Fig. 3: SST Hardware model built at NCSU
Distributed Grid Intelligence Design
An intelligent control platform with communication functions is needed for the SST in the smart grid environment. This unit is called the distributed grid intelligence (DGI) in the FREEDM system. The DGI hardware has been designed for the SST in the smart grid environment.
Fig .x shows the signal flow path of the presented DGI platform. Basically, the command will be generated by the central control room and transmitted to the ARM board by wireless communication. Then, this command will be delivered to the local DSP+FPGA control board, in which the switching sequence of the SST is generated.
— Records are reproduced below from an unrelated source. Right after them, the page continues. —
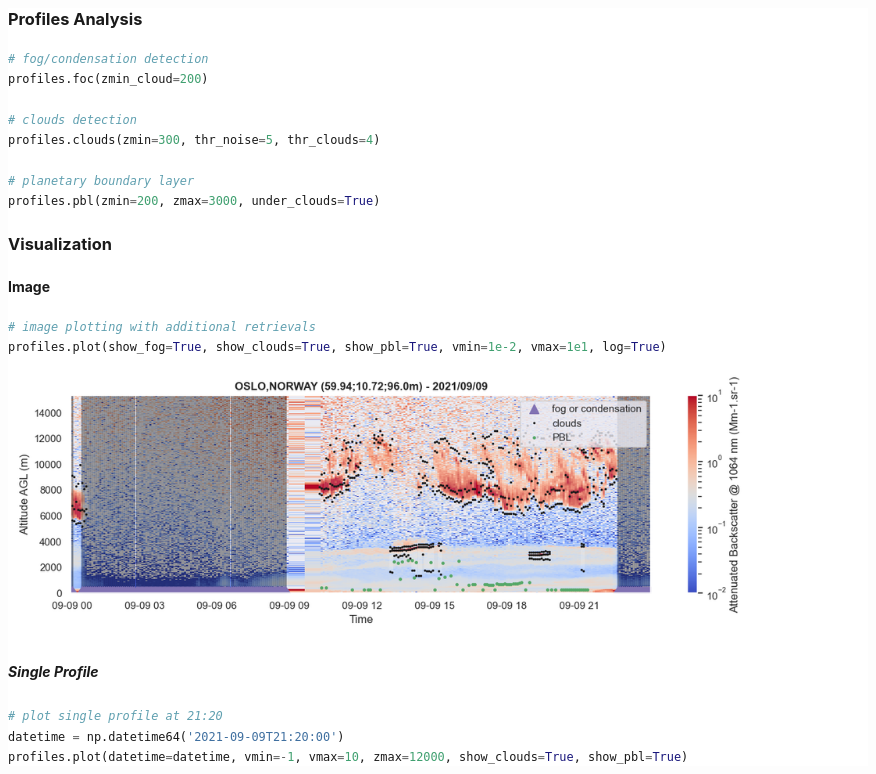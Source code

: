 
### Profiles Analysis
```python
# fog/condensation detection
profiles.foc(zmin_cloud=200) 

# clouds detection
profiles.clouds(zmin=300, thr_noise=5, thr_clouds=4)

# planetary boundary layer
profiles.pbl(zmin=200, zmax=3000, under_clouds=True)
```

### Visualization

#### Image
```python
# image plotting with additional retrievals
profiles.plot(show_fog=True, show_clouds=True, show_pbl=True, vmin=1e-2, vmax=1e1, log=True)
```
<img src="docs/assets/images/QL-Fog&Clouds&PBL-Oslo-20210909.png" title="Fog or Condensation and Clouds Detection" width="800"/>

##### Single Profile
```python
# plot single profile at 21:20
datetime = np.datetime64('2021-09-09T21:20:00')
profiles.plot(datetime=datetime, vmin=-1, vmax=10, zmax=12000, show_clouds=True, show_pbl=True)
```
Further, the interface board sends the PWM signal optically to the SST. In the reversed signal path, the status of the SST is fed back to the central control room for monitoring and control.
Fig .4 Universal controller signal flow path
There are total three signal boards for fulfill the SST control as shown in Fig. 5. The first board is the universal control platform. This board is a signal adapter board. It measures the voltage and current quantities on the power hardware and it sends out optical isolated PWM pulses to the actual power switches. Also, it is a power supply for the other controller boards by taking small amount of power from power hardware.
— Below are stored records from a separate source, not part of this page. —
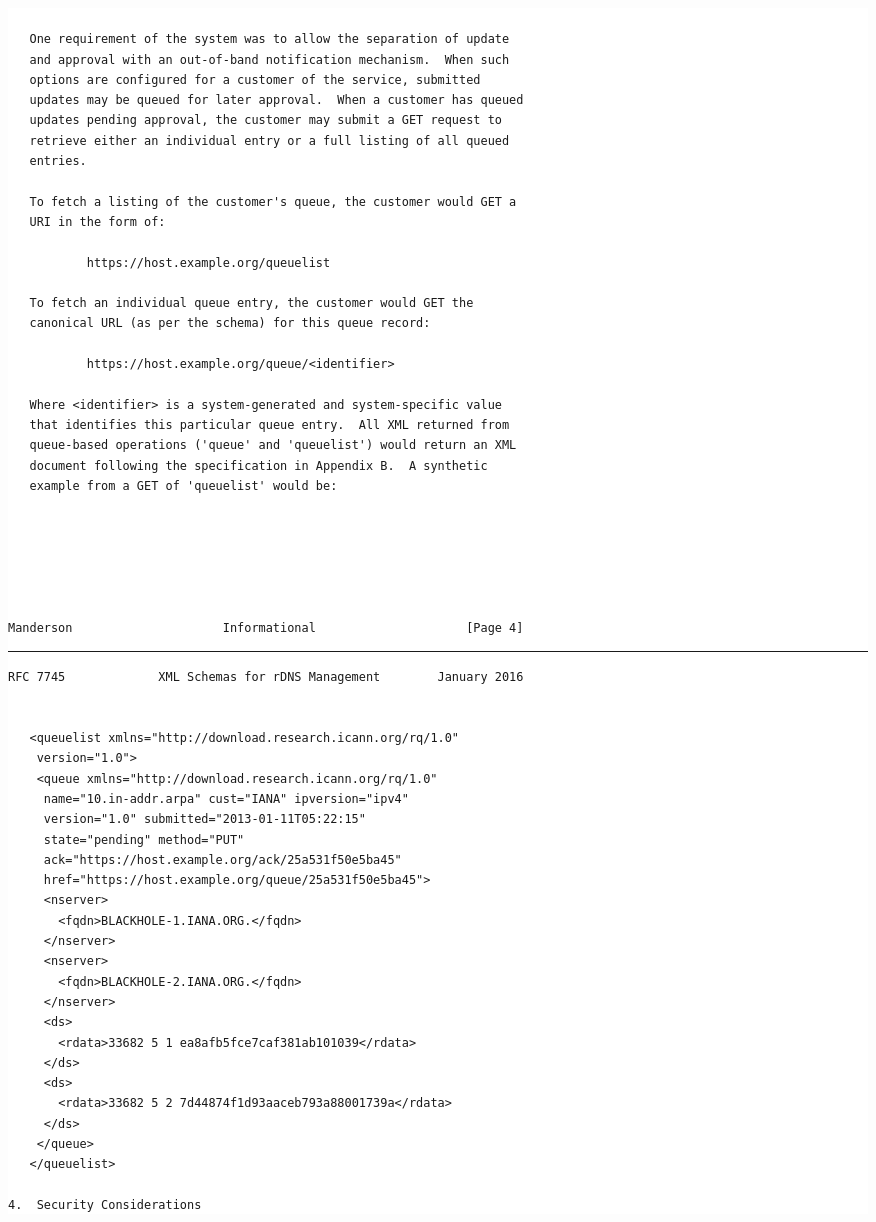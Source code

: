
 ``` newpage

   One requirement of the system was to allow the separation of update
   and approval with an out-of-band notification mechanism.  When such
   options are configured for a customer of the service, submitted
   updates may be queued for later approval.  When a customer has queued
   updates pending approval, the customer may submit a GET request to
   retrieve either an individual entry or a full listing of all queued
   entries.

   To fetch a listing of the customer's queue, the customer would GET a
   URI in the form of:

           https://host.example.org/queuelist

   To fetch an individual queue entry, the customer would GET the
   canonical URL (as per the schema) for this queue record:

           https://host.example.org/queue/<identifier>

   Where <identifier> is a system-generated and system-specific value
   that identifies this particular queue entry.  All XML returned from
   queue-based operations ('queue' and 'queuelist') would return an XML
   document following the specification in Appendix B.  A synthetic
   example from a GET of 'queuelist' would be:






Manderson                     Informational                     [Page 4]
```

------------------------------------------------------------------------

``` newpage
RFC 7745             XML Schemas for rDNS Management        January 2016


   <queuelist xmlns="http://download.research.icann.org/rq/1.0"
    version="1.0">
    <queue xmlns="http://download.research.icann.org/rq/1.0"
     name="10.in-addr.arpa" cust="IANA" ipversion="ipv4"
     version="1.0" submitted="2013-01-11T05:22:15"
     state="pending" method="PUT"
     ack="https://host.example.org/ack/25a531f50e5ba45"
     href="https://host.example.org/queue/25a531f50e5ba45">
     <nserver>
       <fqdn>BLACKHOLE-1.IANA.ORG.</fqdn>
     </nserver>
     <nserver>
       <fqdn>BLACKHOLE-2.IANA.ORG.</fqdn>
     </nserver>
     <ds>
       <rdata>33682 5 1 ea8afb5fce7caf381ab101039</rdata>
     </ds>
     <ds>
       <rdata>33682 5 2 7d44874f1d93aaceb793a88001739a</rdata>
     </ds>
    </queue>
   </queuelist>

4.  Security Considerations

```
The next board fulfills the local control algorithms. The local controller board has one TI TMS28335 DSP and two Xilinx Spartan XC3S400 FPGAs as shown in Fig. 3. It takes the measured signal from universal control platform and digitalizes the analog signals by A/D chips. The digitized signals are sent to the first FPGA. DSP takes the sampled signals from the first FPGA and calculates the next cycle PWM pulses. Then DSP sends PWM pulses or duty cycle to the second FPGA. Without fault, the second FPGA passes the PWM pulses or generates PWM pules and sends the PWM pulses to the universal control platform.
The last board is for communication. The communication between SSTs is achieved by using the ARM board TS-7800, which features Marvell 500MHz ARM9 SBC, providing gigabit Ethernet. Both wire/wireless communications can be realized. The command received by the ARM board is sent to the first FPGA on local FPGA+DSP board. And the local information sent to ARM board for communication is sent from the first FPGA through PC104 protocol.
Fig .4 Universal control platform for SST prototype
System Control Strategy
Distributed control strategy should be embedded into the local controller for system reliable operation in case that the communication ports fail. The control strategy is needed to ensure proper and optimal operations of the system under different operation modes. Some major challenges for SST-enabled system include:
- to manage individual module in system based on their different characteristics when system in SST-enabled mode;
- to seamlessly switch system from SST-enabled mode to islanding mode;
- to make the system reliable in islanding mode;
- to extend the battery life-time.
(b) Control blocks
Fig. 6 Control strategy for FREEDM DC bus voltage
From the control strategy shown in Fig. 6, DC Droop control functionality can be achieved.